TASK GOAL:
All lines in the material below that contain "will" should be located and copied.

STUDY MATERIAL:
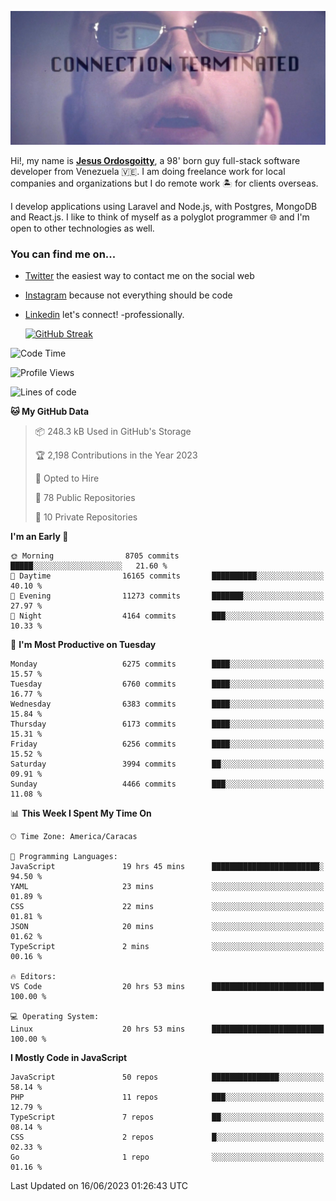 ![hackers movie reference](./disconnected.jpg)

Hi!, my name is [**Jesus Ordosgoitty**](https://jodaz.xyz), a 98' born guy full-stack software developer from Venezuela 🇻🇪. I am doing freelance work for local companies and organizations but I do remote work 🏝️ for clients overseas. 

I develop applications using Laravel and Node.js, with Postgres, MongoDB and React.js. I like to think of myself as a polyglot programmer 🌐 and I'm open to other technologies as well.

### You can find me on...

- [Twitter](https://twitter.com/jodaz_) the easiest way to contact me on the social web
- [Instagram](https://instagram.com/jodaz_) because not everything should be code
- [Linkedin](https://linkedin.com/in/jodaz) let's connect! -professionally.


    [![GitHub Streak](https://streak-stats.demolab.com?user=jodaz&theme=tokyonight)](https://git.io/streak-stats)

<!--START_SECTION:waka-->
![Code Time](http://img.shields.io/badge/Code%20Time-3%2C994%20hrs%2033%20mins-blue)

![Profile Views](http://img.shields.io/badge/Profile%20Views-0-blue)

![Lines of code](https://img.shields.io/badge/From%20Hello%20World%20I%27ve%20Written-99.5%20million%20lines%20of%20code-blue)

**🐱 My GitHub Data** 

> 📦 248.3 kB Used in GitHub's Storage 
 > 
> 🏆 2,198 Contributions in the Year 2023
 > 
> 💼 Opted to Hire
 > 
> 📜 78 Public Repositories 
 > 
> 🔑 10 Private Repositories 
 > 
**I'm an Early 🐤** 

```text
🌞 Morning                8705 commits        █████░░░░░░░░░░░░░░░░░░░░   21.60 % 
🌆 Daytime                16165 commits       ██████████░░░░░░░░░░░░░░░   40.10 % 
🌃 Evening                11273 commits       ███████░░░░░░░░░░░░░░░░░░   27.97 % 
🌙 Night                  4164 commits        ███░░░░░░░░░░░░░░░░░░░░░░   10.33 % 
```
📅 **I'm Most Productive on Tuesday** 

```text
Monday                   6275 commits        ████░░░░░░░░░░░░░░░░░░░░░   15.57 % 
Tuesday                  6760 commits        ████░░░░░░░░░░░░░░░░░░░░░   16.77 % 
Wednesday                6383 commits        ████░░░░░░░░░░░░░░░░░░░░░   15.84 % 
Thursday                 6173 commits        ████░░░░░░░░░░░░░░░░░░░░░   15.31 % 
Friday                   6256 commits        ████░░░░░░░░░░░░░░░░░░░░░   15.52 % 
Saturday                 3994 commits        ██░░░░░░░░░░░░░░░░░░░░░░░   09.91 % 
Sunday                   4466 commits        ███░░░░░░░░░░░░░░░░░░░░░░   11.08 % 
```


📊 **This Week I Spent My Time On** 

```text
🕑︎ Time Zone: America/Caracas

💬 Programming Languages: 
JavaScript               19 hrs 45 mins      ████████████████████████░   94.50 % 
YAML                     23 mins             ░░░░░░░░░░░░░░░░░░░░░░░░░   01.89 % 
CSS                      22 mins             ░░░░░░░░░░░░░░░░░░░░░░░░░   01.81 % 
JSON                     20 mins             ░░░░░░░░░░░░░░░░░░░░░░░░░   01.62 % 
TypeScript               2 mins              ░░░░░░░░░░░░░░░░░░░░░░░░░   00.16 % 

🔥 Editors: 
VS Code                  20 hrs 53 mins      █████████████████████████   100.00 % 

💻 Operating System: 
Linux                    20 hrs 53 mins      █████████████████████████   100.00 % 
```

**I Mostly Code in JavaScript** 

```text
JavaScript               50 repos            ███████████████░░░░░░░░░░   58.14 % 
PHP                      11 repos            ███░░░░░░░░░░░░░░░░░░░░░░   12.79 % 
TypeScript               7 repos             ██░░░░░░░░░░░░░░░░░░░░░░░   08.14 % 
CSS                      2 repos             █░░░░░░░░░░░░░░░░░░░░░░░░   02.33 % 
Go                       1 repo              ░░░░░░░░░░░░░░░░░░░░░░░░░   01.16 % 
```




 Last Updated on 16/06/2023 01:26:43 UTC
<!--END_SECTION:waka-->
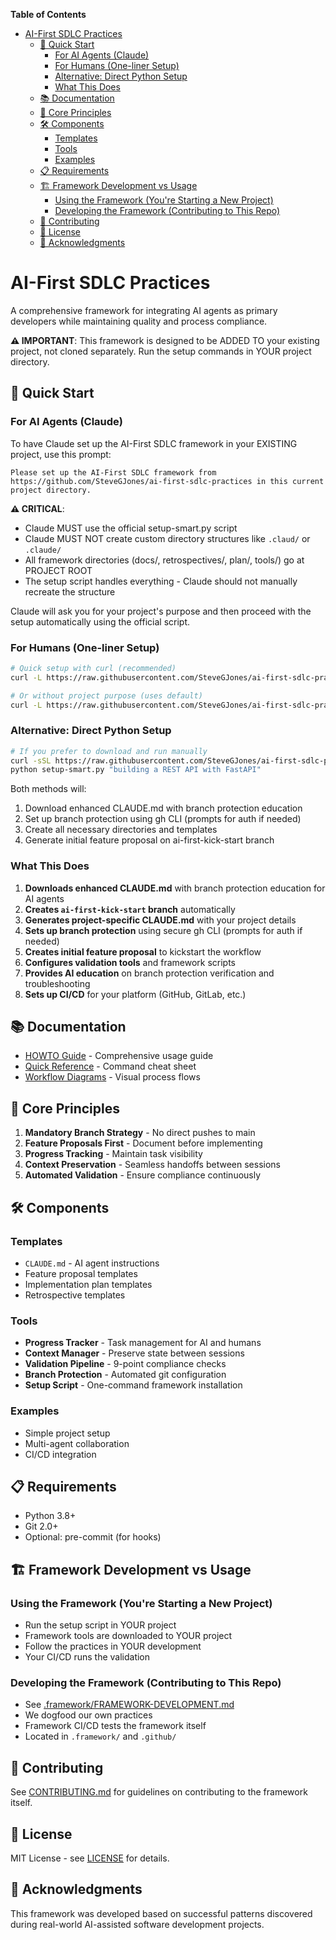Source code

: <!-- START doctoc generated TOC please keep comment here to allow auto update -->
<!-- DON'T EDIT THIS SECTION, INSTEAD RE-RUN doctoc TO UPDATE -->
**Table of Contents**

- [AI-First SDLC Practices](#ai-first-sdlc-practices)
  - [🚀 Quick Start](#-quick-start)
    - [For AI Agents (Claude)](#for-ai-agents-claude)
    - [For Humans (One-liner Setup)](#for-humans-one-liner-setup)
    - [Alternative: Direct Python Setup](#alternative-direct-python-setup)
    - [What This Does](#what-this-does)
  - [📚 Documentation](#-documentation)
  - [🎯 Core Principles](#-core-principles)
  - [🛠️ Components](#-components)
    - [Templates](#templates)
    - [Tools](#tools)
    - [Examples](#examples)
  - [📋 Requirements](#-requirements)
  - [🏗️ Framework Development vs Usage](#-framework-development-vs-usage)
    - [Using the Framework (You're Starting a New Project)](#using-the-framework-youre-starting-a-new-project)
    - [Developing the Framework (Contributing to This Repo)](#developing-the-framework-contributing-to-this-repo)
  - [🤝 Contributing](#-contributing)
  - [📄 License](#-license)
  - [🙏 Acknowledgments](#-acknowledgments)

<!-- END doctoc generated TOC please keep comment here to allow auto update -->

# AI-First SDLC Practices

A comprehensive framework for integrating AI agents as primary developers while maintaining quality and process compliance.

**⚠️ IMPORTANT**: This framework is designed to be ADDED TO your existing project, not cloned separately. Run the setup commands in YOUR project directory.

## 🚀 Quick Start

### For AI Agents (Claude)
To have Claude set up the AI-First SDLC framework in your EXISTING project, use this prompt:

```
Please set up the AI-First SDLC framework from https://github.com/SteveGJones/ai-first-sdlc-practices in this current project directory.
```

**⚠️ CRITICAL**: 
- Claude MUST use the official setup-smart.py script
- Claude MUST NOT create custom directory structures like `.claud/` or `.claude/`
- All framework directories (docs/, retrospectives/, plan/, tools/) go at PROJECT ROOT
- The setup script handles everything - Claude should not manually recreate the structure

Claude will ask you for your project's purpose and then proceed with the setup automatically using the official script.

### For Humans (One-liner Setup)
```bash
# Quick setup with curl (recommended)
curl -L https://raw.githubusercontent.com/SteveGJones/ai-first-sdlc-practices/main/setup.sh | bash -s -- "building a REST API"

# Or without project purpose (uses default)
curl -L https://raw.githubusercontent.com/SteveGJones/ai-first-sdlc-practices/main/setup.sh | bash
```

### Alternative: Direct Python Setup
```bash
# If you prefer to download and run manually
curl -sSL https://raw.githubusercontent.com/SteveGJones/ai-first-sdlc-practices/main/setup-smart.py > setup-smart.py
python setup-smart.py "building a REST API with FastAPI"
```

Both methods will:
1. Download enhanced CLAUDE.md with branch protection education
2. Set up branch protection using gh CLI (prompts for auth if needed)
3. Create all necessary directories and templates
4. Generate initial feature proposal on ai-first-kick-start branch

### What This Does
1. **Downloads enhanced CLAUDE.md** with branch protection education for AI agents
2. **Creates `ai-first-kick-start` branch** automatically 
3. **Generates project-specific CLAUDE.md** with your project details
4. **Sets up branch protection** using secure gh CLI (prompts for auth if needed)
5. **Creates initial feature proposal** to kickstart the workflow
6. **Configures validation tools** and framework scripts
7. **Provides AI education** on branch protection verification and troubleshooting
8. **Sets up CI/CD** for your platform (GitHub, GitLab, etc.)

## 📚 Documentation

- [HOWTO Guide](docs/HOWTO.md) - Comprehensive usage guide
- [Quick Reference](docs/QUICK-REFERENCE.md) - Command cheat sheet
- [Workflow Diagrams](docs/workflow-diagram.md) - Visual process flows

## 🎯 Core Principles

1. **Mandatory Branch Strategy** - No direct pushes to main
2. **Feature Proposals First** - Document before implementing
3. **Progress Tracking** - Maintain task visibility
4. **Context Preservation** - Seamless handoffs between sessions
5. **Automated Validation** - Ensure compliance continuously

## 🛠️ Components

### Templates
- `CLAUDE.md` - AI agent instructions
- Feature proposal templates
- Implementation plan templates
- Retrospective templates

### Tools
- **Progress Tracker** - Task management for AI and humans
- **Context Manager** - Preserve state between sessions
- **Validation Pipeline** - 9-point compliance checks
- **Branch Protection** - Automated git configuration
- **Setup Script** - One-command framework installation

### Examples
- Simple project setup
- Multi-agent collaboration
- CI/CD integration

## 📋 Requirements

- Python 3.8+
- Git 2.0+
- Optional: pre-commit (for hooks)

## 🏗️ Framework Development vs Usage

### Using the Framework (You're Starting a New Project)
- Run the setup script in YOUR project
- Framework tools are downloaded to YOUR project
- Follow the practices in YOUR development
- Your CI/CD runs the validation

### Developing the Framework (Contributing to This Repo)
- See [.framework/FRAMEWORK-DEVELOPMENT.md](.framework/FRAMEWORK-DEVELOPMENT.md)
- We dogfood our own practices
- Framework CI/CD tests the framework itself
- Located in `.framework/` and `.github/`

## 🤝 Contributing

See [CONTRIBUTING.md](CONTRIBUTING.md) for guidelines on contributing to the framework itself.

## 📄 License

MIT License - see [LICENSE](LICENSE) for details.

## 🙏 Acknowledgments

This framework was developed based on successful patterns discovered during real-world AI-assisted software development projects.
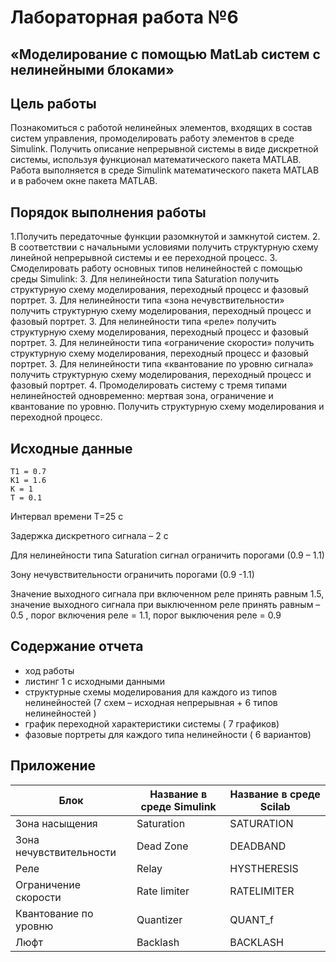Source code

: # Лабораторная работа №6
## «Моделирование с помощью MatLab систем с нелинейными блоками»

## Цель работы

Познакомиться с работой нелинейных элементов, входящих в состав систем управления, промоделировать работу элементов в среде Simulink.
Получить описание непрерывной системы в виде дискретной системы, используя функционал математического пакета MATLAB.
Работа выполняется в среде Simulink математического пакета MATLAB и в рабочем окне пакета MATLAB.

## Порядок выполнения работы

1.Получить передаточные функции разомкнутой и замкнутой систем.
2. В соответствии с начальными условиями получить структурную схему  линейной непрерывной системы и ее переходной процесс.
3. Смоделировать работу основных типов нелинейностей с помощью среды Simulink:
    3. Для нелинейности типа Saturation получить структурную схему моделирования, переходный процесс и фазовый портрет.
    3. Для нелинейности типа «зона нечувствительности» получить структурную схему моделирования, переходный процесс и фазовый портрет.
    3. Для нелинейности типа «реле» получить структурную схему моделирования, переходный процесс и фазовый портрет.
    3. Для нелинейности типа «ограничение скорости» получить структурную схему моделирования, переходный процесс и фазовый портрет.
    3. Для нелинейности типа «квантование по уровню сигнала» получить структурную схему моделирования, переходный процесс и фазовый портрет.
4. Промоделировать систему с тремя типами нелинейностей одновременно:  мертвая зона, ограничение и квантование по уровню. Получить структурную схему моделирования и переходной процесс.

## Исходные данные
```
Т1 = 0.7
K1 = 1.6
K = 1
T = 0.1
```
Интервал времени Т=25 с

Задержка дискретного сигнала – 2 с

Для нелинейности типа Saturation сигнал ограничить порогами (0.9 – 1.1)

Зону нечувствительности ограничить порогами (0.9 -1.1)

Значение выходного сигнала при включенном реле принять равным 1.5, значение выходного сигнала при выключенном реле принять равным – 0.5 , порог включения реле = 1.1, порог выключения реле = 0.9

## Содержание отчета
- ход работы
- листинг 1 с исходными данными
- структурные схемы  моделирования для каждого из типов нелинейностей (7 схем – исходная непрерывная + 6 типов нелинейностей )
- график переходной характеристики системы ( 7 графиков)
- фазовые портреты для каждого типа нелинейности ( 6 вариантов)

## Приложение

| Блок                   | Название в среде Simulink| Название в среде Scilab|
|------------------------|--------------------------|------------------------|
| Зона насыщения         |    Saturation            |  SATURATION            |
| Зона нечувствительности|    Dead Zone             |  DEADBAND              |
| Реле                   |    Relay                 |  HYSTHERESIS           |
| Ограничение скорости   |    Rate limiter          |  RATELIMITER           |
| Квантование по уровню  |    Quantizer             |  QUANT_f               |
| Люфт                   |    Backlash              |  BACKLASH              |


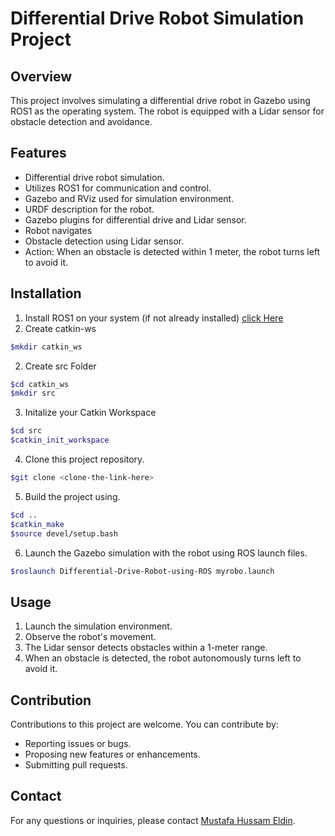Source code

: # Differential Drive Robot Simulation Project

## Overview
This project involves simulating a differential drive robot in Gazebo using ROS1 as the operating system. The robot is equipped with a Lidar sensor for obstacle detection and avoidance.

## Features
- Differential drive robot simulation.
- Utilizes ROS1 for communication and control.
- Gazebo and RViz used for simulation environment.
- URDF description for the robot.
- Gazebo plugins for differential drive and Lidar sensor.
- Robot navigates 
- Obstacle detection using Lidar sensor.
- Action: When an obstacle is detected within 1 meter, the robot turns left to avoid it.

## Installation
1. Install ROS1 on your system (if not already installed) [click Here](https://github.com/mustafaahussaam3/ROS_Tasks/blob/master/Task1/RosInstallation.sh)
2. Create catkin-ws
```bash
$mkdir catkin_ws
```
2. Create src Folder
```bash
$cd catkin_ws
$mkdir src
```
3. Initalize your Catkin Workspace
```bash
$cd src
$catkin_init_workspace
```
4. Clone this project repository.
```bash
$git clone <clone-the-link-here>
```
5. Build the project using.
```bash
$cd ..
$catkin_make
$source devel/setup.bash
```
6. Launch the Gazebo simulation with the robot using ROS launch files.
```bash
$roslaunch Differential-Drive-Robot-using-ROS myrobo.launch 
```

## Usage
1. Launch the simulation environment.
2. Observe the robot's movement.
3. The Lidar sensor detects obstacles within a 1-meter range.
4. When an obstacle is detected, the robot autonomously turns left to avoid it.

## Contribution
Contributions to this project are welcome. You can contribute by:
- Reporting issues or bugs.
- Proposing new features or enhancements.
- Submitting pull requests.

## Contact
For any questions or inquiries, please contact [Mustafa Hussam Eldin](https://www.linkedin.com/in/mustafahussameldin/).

TASK OUTPUT:
Claude will ask you for your project's purpose and then proceed with the setup automatically using the official script.
Both methods will:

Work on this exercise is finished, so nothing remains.